Riedel Veritas Champagne Glass

There’s been a debate of sorts over the last few years in the sommelier community on whether or not to abandon the traditional Champagne flute for a white wine glass. To point, I remember a dinner at a well-known bistro in Washington D.C. where the sommelier poured non-vintage Gaston Chicquet Cuvée Tradition Brut out of magnum for me in a Riedel Vinum Bordeaux glass. I raised an eyebrow until he generously poured at least eight ounces of the delicious Champagne. Was using a Bordeaux glass taking the argument a bit too far? Perhaps. Regardless, Riedel’s Veritas Champagne glass is a perfect détente for the Champagne flute debate with its elegant profile, exaggerated bowl, and slightly wider opening. It’s also an excellent glass for lighter white wines. 

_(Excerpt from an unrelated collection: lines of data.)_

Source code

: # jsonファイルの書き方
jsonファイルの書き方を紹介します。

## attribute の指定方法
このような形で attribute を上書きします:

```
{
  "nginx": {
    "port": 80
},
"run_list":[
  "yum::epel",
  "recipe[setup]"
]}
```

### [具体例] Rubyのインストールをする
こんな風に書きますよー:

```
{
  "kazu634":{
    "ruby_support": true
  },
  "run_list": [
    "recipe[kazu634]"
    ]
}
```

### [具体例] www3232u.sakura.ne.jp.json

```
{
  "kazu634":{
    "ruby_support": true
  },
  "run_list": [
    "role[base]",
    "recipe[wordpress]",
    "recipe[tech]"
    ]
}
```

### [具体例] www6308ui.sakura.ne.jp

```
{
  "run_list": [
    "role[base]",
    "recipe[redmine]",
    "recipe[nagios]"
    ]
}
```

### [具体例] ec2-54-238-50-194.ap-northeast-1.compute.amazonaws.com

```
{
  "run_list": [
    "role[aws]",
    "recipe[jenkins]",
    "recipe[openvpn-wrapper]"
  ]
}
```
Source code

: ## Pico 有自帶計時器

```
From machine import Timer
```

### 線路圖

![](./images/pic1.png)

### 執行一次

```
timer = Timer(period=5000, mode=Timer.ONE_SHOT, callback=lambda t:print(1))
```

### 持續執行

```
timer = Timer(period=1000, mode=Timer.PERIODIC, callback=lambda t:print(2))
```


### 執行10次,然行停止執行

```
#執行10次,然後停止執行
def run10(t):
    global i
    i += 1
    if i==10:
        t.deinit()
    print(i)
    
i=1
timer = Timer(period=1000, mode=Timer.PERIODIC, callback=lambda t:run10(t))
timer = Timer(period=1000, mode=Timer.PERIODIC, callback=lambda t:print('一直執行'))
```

Schott Zwiesel 1872 Enoteca Collection Bordeaux Glass

I first experienced the Schott Zwiesel Enoteca Bordeaux glasses at a dinner several years ago hosted by good friend Keith Goldston, MS. He chose these very tall Bordeaux stems for the 2009 Bartolo Mascarello Barolo. The combination was magical. I’ve been a fan ever since and wouldn’t hesitate to recommend them. That said, be aware that these glasses are fragile and require hand washing and polishing–which should always be done the next day when you’re sober

The Holiday Book Bag

Space Odyssey: Stanley Kubrick, Arthur C. Clarke, and the Making of a Masterpiece, by Michael Benson

I first saw 2001: A Space Odyssey with a friend when it was released in the summer of 1968. The combination of astonishing visuals and soundtrack of beautiful classical music was the most incredible cinematic experience of my short life. I saw the movie again at an IMAX theater this past summer for its 50th anniversary and it didn’t disappoint. No surprise that 2001 remains one of my top three favorite movies. Michael Benson’s recent book captures the making of the landmark movie in detail, from the first discussions between writer Arthur C. Clarke and legendary director Stanley Kubrick to the movie’s premier and after. One of my favorite books of the year. 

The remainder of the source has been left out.